Lines below that include the word "values" should each be copied.

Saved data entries
=== Begin Enclosure ===
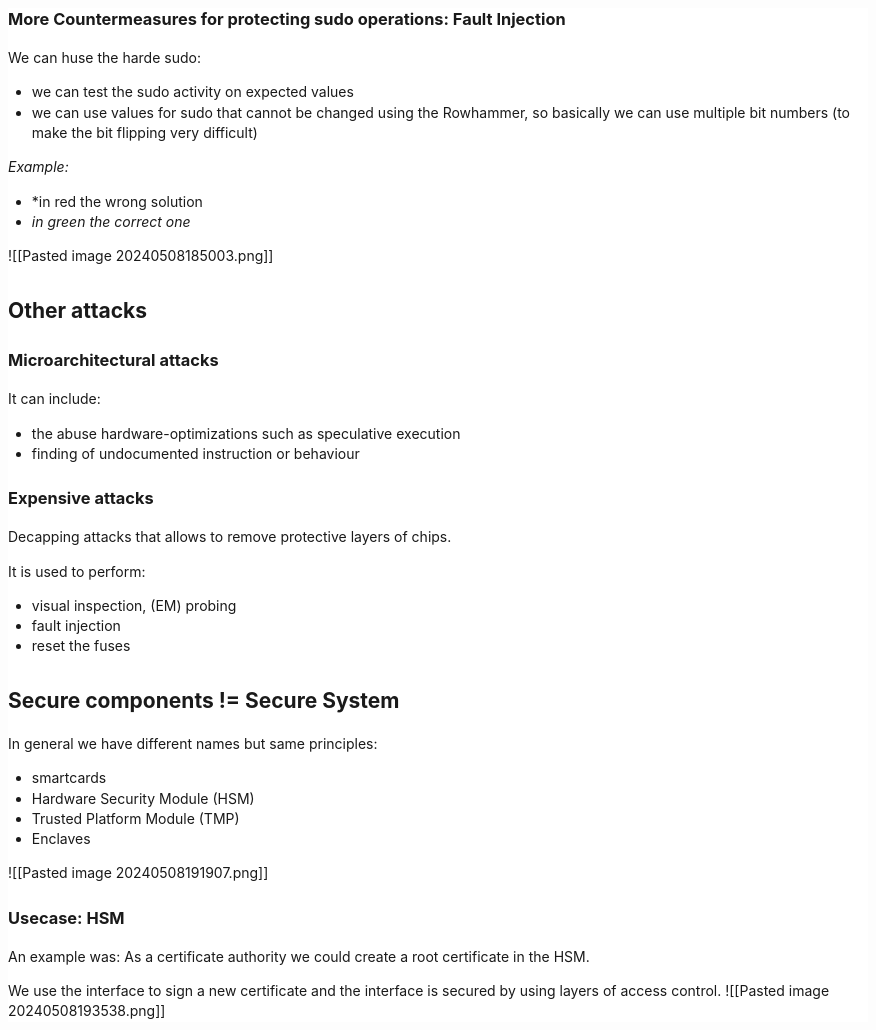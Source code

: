 

### More Countermeasures for protecting sudo operations: Fault Injection

We can huse the harde sudo:
- we can test the sudo activity on expected values
- we can use values for sudo that cannot be changed using the Rowhammer, so basically we can use multiple bit numbers (to make the bit flipping very difficult)


*Example:*
- *in red the wrong solution
- *in green the correct one*

![[Pasted image 20240508185003.png]]



## Other attacks

### Microarchitectural attacks

It can include:
- the abuse hardware-optimizations such as speculative execution
- finding of undocumented instruction or behaviour


### Expensive attacks
Decapping attacks that allows to remove protective layers of chips.

It is used to perform:
- visual inspection, (EM) probing
- fault injection
- reset the fuses

## Secure components != Secure System

In general we have different names but same principles:
- smartcards
- Hardware Security Module (HSM)
- Trusted Platform Module (TMP)
- Enclaves 

![[Pasted image 20240508191907.png]]




### Usecase: HSM 

An example was:
As a certificate authority we could create a root certificate in the HSM.

We use the interface to sign a new certificate and the interface is secured by using layers of access control.
![[Pasted image 20240508193538.png]]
=== End Enclosure ===
▶ _Solution to this problem_
- we can test the sudo activity on expected values
- we can use values for sudo that cannot be changed using the Rowhammer, so basically we can use multiple bit numbers (to make the bit flipping very difficult)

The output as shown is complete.